William E. Binney, a former senior N.S.A. official who has become an outspoken critic, says he has no problem with spying on foreign targets like Brazil’s president or the German chancellor, Angela Merkel. “That’s pretty much what every government does,” he said. “It’s the foundation of diplomacy.” But Mr. Binney said that without new leadership, new laws and top-to-bottom reform, the agency will represent a threat of “turnkey totalitarianism” — the capability to turn its awesome power, now directed mainly against other countries, on the American public.

“I think it’s already starting to happen,” he said. “That’s what we have to stop.”
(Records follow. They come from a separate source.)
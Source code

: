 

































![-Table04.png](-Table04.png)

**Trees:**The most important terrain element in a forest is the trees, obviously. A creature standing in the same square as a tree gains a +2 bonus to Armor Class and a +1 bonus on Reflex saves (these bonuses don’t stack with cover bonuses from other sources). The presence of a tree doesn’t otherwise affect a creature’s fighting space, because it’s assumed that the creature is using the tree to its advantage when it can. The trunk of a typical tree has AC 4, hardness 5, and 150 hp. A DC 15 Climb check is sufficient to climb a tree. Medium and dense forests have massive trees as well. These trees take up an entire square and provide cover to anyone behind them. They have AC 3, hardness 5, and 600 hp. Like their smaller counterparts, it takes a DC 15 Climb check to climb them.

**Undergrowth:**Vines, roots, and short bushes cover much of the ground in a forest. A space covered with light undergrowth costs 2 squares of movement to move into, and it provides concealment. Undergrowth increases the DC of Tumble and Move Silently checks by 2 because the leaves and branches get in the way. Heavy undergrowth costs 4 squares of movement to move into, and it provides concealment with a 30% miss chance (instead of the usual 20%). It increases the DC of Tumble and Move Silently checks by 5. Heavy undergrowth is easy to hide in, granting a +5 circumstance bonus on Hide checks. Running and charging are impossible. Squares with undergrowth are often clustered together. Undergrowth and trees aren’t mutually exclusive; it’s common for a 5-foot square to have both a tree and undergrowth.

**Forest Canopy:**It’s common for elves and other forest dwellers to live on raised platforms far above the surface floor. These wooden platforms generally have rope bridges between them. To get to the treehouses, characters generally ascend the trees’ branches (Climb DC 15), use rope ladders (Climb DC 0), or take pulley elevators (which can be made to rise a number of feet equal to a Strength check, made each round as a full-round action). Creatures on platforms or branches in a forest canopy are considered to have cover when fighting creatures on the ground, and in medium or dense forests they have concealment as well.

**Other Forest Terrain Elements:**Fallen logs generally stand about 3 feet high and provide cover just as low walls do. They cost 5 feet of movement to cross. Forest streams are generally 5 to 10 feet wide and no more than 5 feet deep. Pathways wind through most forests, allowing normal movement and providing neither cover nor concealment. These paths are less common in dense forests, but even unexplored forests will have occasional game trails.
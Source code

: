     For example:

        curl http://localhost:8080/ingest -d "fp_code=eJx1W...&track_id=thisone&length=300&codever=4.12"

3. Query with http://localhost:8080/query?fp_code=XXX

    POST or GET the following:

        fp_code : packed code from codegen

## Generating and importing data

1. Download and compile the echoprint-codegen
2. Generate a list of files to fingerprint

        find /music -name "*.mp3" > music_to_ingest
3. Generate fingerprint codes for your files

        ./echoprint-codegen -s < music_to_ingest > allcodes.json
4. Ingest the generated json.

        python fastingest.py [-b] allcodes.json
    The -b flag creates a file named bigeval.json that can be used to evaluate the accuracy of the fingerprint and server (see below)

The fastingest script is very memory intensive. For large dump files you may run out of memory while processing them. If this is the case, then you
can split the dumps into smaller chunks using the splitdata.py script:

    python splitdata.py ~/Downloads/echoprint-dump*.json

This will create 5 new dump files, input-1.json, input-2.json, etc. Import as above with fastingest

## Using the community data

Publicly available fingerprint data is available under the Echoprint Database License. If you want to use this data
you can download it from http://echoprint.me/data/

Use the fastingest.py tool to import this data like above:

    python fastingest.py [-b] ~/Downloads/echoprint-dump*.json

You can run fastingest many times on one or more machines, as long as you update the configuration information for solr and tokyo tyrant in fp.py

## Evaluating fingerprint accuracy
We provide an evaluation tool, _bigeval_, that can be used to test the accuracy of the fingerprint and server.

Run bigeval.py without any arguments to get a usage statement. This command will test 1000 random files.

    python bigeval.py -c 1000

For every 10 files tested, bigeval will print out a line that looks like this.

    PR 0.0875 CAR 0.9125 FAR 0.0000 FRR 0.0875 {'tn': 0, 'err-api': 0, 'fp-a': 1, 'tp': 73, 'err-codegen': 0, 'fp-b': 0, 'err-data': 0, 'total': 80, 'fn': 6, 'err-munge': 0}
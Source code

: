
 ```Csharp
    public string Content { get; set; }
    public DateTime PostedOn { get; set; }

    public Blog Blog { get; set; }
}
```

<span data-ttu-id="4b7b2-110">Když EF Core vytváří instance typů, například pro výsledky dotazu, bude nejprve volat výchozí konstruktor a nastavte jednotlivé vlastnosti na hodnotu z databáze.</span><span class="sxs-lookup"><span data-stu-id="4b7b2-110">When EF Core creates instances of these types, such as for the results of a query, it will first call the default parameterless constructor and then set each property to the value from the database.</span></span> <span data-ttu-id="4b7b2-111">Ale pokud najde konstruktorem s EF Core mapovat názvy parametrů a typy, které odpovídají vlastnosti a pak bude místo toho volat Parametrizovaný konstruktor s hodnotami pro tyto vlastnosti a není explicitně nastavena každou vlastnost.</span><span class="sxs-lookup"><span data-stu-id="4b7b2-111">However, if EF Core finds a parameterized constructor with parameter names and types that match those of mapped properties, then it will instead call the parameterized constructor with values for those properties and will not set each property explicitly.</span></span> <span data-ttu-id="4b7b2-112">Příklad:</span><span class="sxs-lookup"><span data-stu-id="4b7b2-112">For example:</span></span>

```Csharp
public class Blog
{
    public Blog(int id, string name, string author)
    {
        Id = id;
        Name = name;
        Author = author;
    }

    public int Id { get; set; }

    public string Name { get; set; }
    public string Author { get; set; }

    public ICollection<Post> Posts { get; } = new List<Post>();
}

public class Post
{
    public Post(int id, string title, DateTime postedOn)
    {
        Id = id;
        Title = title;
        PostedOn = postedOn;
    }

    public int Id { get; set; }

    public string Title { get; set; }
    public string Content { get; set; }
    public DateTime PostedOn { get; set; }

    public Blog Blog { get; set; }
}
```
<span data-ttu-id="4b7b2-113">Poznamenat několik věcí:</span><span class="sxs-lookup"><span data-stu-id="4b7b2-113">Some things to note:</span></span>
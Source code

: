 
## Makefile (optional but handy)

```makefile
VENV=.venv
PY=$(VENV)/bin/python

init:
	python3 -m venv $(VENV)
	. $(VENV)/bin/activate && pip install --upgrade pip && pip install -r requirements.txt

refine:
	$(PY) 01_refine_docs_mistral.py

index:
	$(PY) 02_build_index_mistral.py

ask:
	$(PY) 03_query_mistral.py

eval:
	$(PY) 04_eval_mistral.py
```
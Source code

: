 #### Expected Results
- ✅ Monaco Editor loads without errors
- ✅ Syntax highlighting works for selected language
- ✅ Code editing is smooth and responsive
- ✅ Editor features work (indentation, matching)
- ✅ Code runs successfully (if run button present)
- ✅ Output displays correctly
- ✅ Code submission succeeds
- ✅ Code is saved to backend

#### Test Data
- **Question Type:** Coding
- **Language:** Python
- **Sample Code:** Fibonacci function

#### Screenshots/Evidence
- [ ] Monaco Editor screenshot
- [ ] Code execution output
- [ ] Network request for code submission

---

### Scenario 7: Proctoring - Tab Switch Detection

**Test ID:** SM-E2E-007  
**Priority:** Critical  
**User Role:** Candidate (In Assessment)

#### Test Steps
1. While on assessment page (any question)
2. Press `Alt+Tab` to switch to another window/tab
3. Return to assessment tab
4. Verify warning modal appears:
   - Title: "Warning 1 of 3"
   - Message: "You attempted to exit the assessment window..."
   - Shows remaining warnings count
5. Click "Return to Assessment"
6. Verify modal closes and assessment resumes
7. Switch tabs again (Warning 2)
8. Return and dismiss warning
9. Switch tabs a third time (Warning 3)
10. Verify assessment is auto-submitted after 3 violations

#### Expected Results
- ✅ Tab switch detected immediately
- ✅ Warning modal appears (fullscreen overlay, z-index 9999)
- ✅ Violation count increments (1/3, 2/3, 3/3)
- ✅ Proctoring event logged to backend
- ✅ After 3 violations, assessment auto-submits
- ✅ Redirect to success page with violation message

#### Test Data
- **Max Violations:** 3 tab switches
Whatever reforms may come, Bobby R. Inman, who weathered his own turbulent period as N.S.A. director from 1977 to 1981, offers his hyper-secret former agency a radical suggestion for right now. “My advice would be to take everything you think Snowden has and get it out yourself,” he said. “It would certainly be a shock to the agency. But bad news doesn’t get better with age. The sooner they get it out and put it behind them, the faster they can begin to rebuild.”

Radical indeed and a suggestion far too bold for either President Obama or Gen. Alexander to be willing to consider. But even if this approach to damage control is not pursued, Inman is also alluding to another part of the Snowden story that has thus far largely been ignored.

Alongside growing calls for intelligence reform, a predictable yet wholly unintended effect of the leaks will be that when intelligence officials put in their next budget requests to Congress, the Black Budget will end up larger than ever.

For all the ‘damage’ Snowden has wrought there will now supposedly be a ‘necessity’ for all kinds of reconstruction. By the logic that Washington can never resist, the only remedy for failure is to spend more taxpayer money.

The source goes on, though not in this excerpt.